Record set START
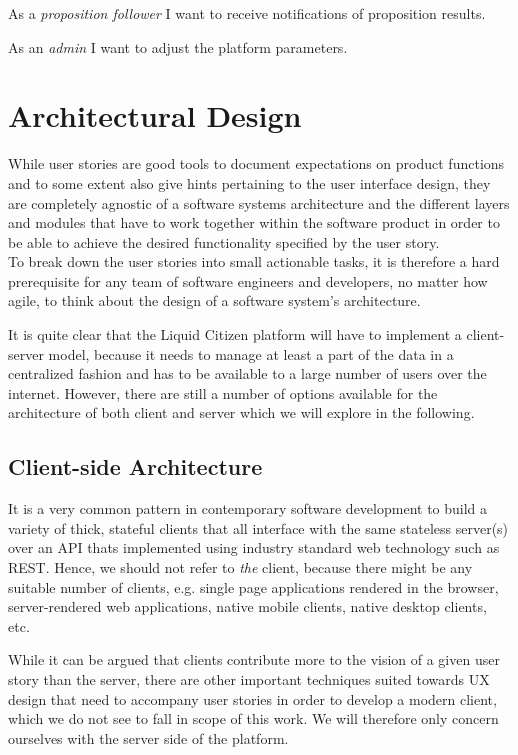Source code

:  As a \textit{proposition follower} I want to receive notifications of proposition results.

 As an \textit{admin} I want to adjust the platform parameters.

\section{Architectural Design}
\label{sec:ArchitecturalDesign}

While user stories are good tools to document expectations on product functions and to some extent also give hints pertaining to the user interface design, they are completely agnostic of a software systems architecture and the different layers and modules that have to work together within the software product in order to be able to achieve the desired functionality specified by the user story.\\
To break down the user stories into small actionable tasks, it is therefore a hard prerequisite for any team of software engineers and developers, no matter how agile, to think about the design of a software system's architecture.

It is quite clear that the Liquid Citizen platform will have to implement a client-server model, because it needs to manage at least a part of the data in a centralized fashion and has to be available to a large number of users over the internet.
However, there are still a number of options available for the architecture of both client and server which we will explore in the following.

\subsection{Client-side Architecture}
\label{ssec:ClientSideArchitecture}
It is a very common pattern in contemporary software development to build a variety of thick, stateful clients that all interface with the same stateless server(s) over an API thats implemented using industry standard web technology such as REST.
Hence, we should not refer to \textit{the} client, because there might be any suitable number of clients, e.g. single page applications rendered in the browser, server-rendered web applications, native mobile clients, native desktop clients, etc.

While it can be argued that clients contribute more to the vision of a given user story than the server, there are other important techniques suited towards UX design that need to accompany user stories in order to develop a modern client, which we do not see to fall in scope of this work.
We will therefore only concern ourselves with the server side of the platform.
Record set END
■ **Exercise directions**
Each line of the data that holds "label" should be copied.

■ **Answer to this exercise**
\label{sec:ArchitecturalDesign}
\label{ssec:ClientSideArchitecture}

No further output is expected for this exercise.